§ Task instructions:
Only the text of the entries below should be returned, exactly as given, without pictures.

[Saved entries]
____

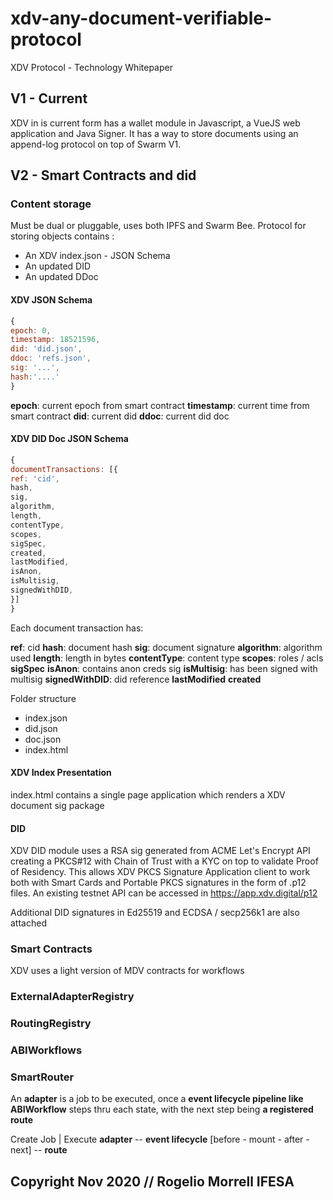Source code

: # xdv-any-document-verifiable-protocol
XDV Protocol -  Technology Whitepaper


## V1 - Current

XDV in is current form has a wallet module in Javascript, a VueJS web application and Java Signer. It has a way to store documents
using an append-log protocol on top of Swarm V1.

## V2 - Smart Contracts and did

### Content storage

Must be dual or pluggable, uses both IPFS and Swarm Bee. Protocol for storing objects contains  :

- An XDV index.json - JSON Schema
- An updated DID
- An updated DDoc

#### XDV JSON Schema

```js
{
epoch: 0,
timestamp: 18521596,
did: 'did.json',
ddoc: 'refs.json',
sig: '...',
hash:'....'
}
```

**epoch**: current  epoch from smart contract
**timestamp**: current time from smart contract
**did**: current did
**ddoc**: current did doc



#### XDV DID Doc JSON Schema

```js
{
documentTransactions: [{
ref: 'cid',
hash,
sig,
algorithm,
length,
contentType,
scopes,
sigSpec,
created,
lastModified,
isAnon,
isMultisig,
signedWithDID,
}]
}
```
Each document transaction has:

**ref**: cid
**hash**: document hash
**sig**: document signature
**algorithm**: algorithm used
**length**: length in bytes
**contentType**: content type
**scopes**: roles / acls
**sigSpec**
**isAnon**: contains anon creds sig
**isMultisig**: has been signed with multisig
**signedWithDID**: did reference
**lastModified**
**created**


Folder structure

- index.json
- did.json
- doc.json
- index.html

#### XDV Index Presentation

index.html contains a single page application which renders a XDV document sig package 

#### DID

XDV DID module uses a RSA sig generated from ACME Let's Encrypt API creating a PKCS#12 with Chain of Trust with a KYC on top to validate Proof of Residency. This allows XDV PKCS Signature Application client to work both with Smart Cards and Portable PKCS signatures in the form of .p12 files. An existing testnet API can be accessed in https://app.xdv.digital/p12

Additional DID signatures in Ed25519 and ECDSA / secp256k1 are also attached

### Smart Contracts

XDV uses a light version of MDV contracts for workflows

### ExternalAdapterRegistry

### RoutingRegistry

### ABIWorkflows

### SmartRouter


An **adapter** is a job to be executed, once a **event lifecycle pipeline like ABIWorkflow** steps thru each state, with the next step being **a registered route**

Create Job
    |
Execute **adapter**  -- **event lifecycle** [before - mount - after - next] -- **route**

## Copyright  Nov  2020 // Rogelio Morrell IFESA
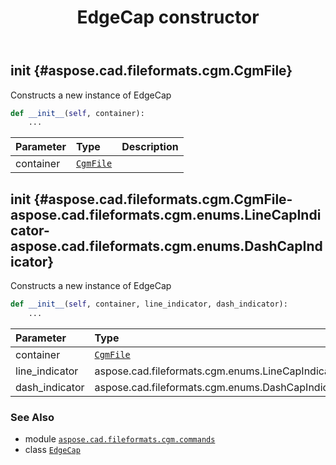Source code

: ﻿---
title: EdgeCap constructor
second_title: Aspose.CAD for Python via .NET API References
description: 
type: docs
weight: 10
url: /python-net/aspose.cad.fileformats.cgm.commands/edgecap/__init__/
is_root: false
---

## __init__ {#aspose.cad.fileformats.cgm.CgmFile}

Constructs a new instance of EdgeCap



```python
def __init__(self, container):
    ...
```


| Parameter | Type | Description |
| :- | :- | :- |
| container | [`CgmFile`](/cad/python-net/aspose.cad.fileformats.cgm/cgmfile) |  |


## __init__ {#aspose.cad.fileformats.cgm.CgmFile-aspose.cad.fileformats.cgm.enums.LineCapIndicator-aspose.cad.fileformats.cgm.enums.DashCapIndicator}

Constructs a new instance of EdgeCap



```python
def __init__(self, container, line_indicator, dash_indicator):
    ...
```


| Parameter | Type | Description |
| :- | :- | :- |
| container | [`CgmFile`](/cad/python-net/aspose.cad.fileformats.cgm/cgmfile) |  |
| line_indicator | aspose.cad.fileformats.cgm.enums.LineCapIndicator |  |
| dash_indicator | aspose.cad.fileformats.cgm.enums.DashCapIndicator |  |



### See Also
* module [`aspose.cad.fileformats.cgm.commands`](../../)
* class [`EdgeCap`](/cad/python-net/aspose.cad.fileformats.cgm.commands/edgecap)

____

§ Reply to the exercise:
Source code

: # xdv-any-document-verifiable-protocol
XDV Protocol -  Technology Whitepaper


## V1 - Current

XDV in is current form has a wallet module in Javascript, a VueJS web application and Java Signer. It has a way to store documents
using an append-log protocol on top of Swarm V1.

## V2 - Smart Contracts and did

### Content storage

Must be dual or pluggable, uses both IPFS and Swarm Bee. Protocol for storing objects contains  :

- An XDV index.json - JSON Schema
- An updated DID
- An updated DDoc

#### XDV JSON Schema

```js
{
epoch: 0,
timestamp: 18521596,
did: 'did.json',
ddoc: 'refs.json',
sig: '...',
hash:'....'
}
```

**epoch**: current  epoch from smart contract
**timestamp**: current time from smart contract
**did**: current did
**ddoc**: current did doc



#### XDV DID Doc JSON Schema

```js
{
documentTransactions: [{
ref: 'cid',
hash,
sig,
algorithm,
length,
contentType,
scopes,
sigSpec,
created,
lastModified,
isAnon,
isMultisig,
signedWithDID,
}]
}
```
Each document transaction has:

**ref**: cid
**hash**: document hash
**sig**: document signature
**algorithm**: algorithm used
**length**: length in bytes
**contentType**: content type
**scopes**: roles / acls
**sigSpec**
**isAnon**: contains anon creds sig
**isMultisig**: has been signed with multisig
**signedWithDID**: did reference
**lastModified**
**created**


Folder structure

- index.json
- did.json
- doc.json
- index.html

#### XDV Index Presentation

index.html contains a single page application which renders a XDV document sig package 

#### DID

XDV DID module uses a RSA sig generated from ACME Let's Encrypt API creating a PKCS#12 with Chain of Trust with a KYC on top to validate Proof of Residency. This allows XDV PKCS Signature Application client to work both with Smart Cards and Portable PKCS signatures in the form of .p12 files. An existing testnet API can be accessed in https://app.xdv.digital/p12

Additional DID signatures in Ed25519 and ECDSA / secp256k1 are also attached

### Smart Contracts

XDV uses a light version of MDV contracts for workflows

### ExternalAdapterRegistry

### RoutingRegistry

### ABIWorkflows

### SmartRouter


An **adapter** is a job to be executed, once a **event lifecycle pipeline like ABIWorkflow** steps thru each state, with the next step being **a registered route**

Create Job
    |
Execute **adapter**  -- **event lifecycle** [before - mount - after - next] -- **route**

## Copyright  Nov  2020 // Rogelio Morrell IFESA
Source code

: ﻿---
title: EdgeCap constructor
second_title: Aspose.CAD for Python via .NET API References
description: 
type: docs
weight: 10
url: /python-net/aspose.cad.fileformats.cgm.commands/edgecap/__init__/
is_root: false
---

## __init__ {#aspose.cad.fileformats.cgm.CgmFile}

Constructs a new instance of EdgeCap



```python
def __init__(self, container):
    ...
```


| Parameter | Type | Description |
| :- | :- | :- |
| container | [`CgmFile`](/cad/python-net/aspose.cad.fileformats.cgm/cgmfile) |  |


## __init__ {#aspose.cad.fileformats.cgm.CgmFile-aspose.cad.fileformats.cgm.enums.LineCapIndicator-aspose.cad.fileformats.cgm.enums.DashCapIndicator}

Constructs a new instance of EdgeCap



```python
def __init__(self, container, line_indicator, dash_indicator):
    ...
```


| Parameter | Type | Description |
| :- | :- | :- |
| container | [`CgmFile`](/cad/python-net/aspose.cad.fileformats.cgm/cgmfile) |  |
| line_indicator | aspose.cad.fileformats.cgm.enums.LineCapIndicator |  |
| dash_indicator | aspose.cad.fileformats.cgm.enums.DashCapIndicator |  |



### See Also
* module [`aspose.cad.fileformats.cgm.commands`](../../)
* class [`EdgeCap`](/cad/python-net/aspose.cad.fileformats.cgm.commands/edgecap)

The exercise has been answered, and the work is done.